DATA UNDER STUDY START

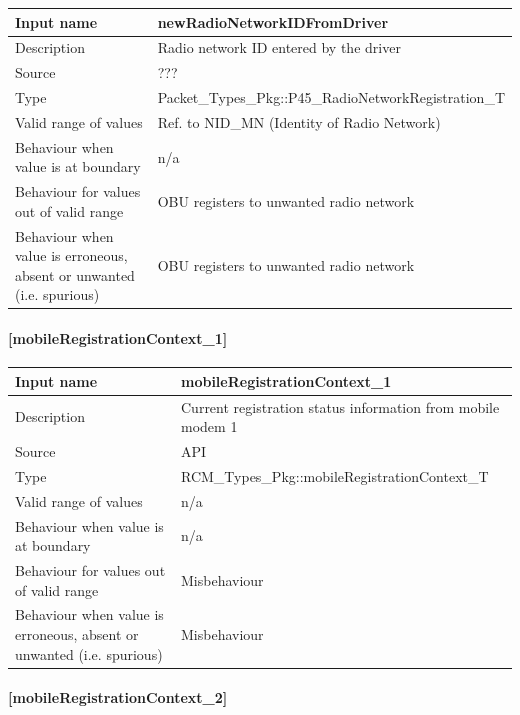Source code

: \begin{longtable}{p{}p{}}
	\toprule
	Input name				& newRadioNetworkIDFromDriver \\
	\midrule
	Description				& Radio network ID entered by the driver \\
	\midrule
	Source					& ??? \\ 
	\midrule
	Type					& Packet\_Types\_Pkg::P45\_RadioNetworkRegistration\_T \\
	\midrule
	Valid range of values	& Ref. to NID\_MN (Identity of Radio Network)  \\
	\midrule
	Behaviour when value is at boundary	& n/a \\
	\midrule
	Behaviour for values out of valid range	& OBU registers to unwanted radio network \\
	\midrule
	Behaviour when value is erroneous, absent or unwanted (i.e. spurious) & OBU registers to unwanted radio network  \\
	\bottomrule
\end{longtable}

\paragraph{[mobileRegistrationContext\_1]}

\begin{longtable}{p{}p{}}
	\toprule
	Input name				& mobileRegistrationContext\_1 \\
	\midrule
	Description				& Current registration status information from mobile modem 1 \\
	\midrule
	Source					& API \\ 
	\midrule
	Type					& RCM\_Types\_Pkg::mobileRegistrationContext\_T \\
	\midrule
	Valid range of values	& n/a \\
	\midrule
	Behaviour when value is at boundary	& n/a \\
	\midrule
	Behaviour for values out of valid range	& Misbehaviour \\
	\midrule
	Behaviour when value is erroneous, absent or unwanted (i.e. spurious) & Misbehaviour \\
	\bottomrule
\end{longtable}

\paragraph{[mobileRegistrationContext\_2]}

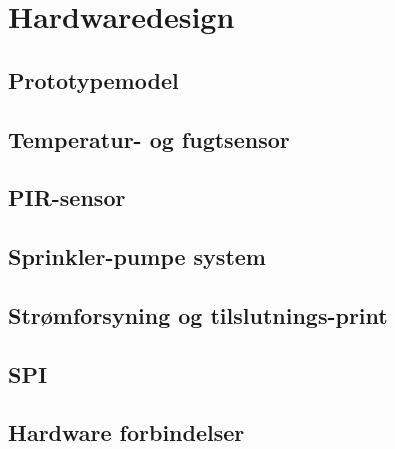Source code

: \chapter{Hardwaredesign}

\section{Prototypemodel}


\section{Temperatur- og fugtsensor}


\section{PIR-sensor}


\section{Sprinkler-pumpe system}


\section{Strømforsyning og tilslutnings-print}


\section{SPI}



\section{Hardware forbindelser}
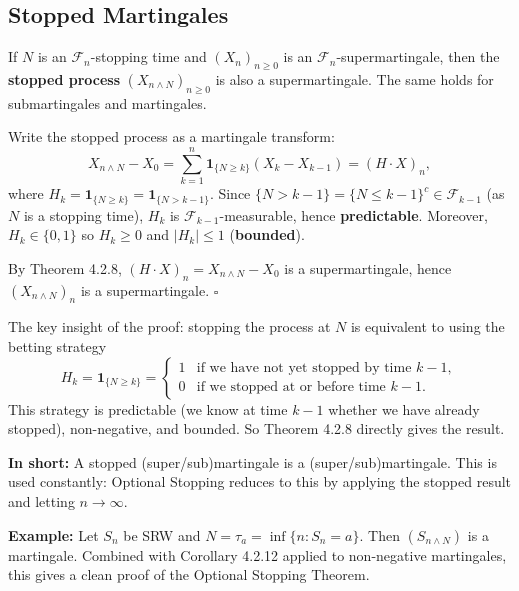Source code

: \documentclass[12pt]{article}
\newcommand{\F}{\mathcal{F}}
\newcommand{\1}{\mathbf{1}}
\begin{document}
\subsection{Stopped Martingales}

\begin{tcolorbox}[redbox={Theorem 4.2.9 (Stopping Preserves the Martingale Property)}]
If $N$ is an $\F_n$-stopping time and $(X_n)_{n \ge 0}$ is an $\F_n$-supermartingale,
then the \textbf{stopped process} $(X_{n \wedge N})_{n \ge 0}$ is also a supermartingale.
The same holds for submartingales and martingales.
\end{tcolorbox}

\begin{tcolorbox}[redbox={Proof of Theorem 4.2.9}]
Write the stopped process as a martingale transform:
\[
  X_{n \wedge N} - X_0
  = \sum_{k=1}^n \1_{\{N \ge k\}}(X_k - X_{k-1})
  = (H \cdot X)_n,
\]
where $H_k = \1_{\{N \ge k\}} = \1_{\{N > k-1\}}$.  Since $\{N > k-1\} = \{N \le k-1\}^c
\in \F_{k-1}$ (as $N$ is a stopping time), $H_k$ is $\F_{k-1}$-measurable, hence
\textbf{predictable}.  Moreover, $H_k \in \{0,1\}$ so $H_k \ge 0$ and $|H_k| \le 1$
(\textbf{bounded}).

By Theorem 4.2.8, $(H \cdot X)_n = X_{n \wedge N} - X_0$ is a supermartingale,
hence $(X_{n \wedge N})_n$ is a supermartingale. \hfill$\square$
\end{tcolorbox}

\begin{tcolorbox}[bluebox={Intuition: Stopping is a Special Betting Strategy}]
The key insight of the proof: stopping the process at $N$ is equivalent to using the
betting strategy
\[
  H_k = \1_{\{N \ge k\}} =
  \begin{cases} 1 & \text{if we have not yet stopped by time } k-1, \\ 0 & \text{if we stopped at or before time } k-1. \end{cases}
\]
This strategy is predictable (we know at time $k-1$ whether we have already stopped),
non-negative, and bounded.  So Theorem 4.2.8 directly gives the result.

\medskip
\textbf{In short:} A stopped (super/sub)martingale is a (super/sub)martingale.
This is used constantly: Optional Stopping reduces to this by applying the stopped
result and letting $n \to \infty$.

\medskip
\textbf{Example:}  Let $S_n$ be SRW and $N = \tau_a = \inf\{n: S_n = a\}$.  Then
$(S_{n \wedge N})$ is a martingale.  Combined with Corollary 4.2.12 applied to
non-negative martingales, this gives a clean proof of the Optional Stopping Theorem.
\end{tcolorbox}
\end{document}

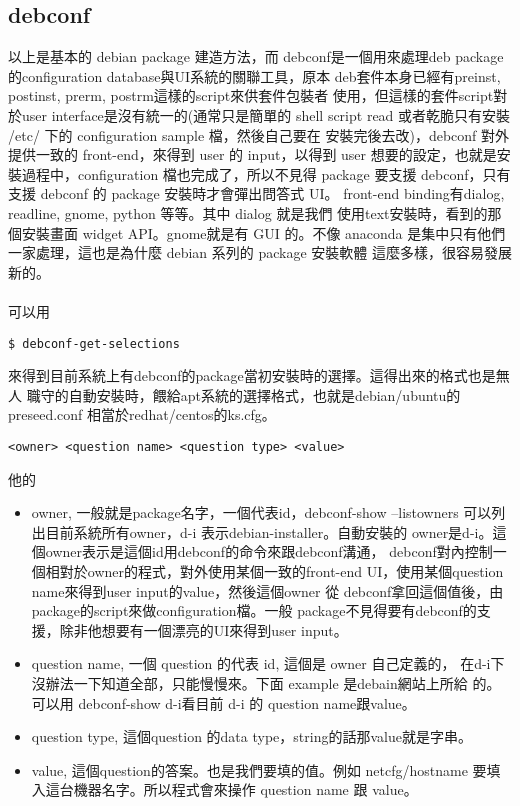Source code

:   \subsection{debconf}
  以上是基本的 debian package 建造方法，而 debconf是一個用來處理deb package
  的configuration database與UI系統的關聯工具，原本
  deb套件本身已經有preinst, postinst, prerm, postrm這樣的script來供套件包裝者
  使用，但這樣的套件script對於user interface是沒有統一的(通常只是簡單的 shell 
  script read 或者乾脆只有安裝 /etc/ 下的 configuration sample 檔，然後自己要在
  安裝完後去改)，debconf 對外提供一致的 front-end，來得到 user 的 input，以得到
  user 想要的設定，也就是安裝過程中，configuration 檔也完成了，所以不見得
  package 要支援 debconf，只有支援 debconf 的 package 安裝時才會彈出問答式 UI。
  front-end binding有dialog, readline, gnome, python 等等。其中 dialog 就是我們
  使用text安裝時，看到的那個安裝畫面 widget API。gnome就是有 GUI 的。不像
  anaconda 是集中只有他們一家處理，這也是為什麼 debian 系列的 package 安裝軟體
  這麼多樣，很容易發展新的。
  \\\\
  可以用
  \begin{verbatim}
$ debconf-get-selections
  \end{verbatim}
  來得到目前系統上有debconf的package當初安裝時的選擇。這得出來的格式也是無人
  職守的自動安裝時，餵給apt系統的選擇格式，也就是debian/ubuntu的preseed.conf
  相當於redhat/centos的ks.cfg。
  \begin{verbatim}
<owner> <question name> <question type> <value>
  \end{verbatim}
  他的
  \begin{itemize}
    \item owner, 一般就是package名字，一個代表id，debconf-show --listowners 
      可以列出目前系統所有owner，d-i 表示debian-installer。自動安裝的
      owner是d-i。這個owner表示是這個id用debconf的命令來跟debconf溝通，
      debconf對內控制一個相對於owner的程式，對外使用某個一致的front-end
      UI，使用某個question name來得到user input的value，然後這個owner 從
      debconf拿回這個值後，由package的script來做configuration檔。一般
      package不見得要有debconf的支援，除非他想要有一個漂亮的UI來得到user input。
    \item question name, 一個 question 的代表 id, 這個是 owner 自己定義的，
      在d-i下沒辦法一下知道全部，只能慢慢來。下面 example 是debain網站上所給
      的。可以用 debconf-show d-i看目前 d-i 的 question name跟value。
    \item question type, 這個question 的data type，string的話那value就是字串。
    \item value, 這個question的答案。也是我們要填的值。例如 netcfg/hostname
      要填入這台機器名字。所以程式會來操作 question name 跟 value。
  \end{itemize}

DATA UNDER STUDY END

**WHAT IS BEING ASKED**
Going from the line that contains "相當於redhat/centos的ks.cfg。" to the last line of the records, reproduce every line as written.

**RESPONSE AREA**
  相當於redhat/centos的ks.cfg。
  \begin{verbatim}
<owner> <question name> <question type> <value>
  \end{verbatim}
  他的
  \begin{itemize}
    \item owner, 一般就是package名字，一個代表id，debconf-show --listowners 
      可以列出目前系統所有owner，d-i 表示debian-installer。自動安裝的
      owner是d-i。這個owner表示是這個id用debconf的命令來跟debconf溝通，
      debconf對內控制一個相對於owner的程式，對外使用某個一致的front-end
      UI，使用某個question name來得到user input的value，然後這個owner 從
      debconf拿回這個值後，由package的script來做configuration檔。一般
      package不見得要有debconf的支援，除非他想要有一個漂亮的UI來得到user input。
    \item question name, 一個 question 的代表 id, 這個是 owner 自己定義的，
      在d-i下沒辦法一下知道全部，只能慢慢來。下面 example 是debain網站上所給
      的。可以用 debconf-show d-i看目前 d-i 的 question name跟value。
    \item question type, 這個question 的data type，string的話那value就是字串。
    \item value, 這個question的答案。也是我們要填的值。例如 netcfg/hostname
      要填入這台機器名字。所以程式會來操作 question name 跟 value。
  \end{itemize}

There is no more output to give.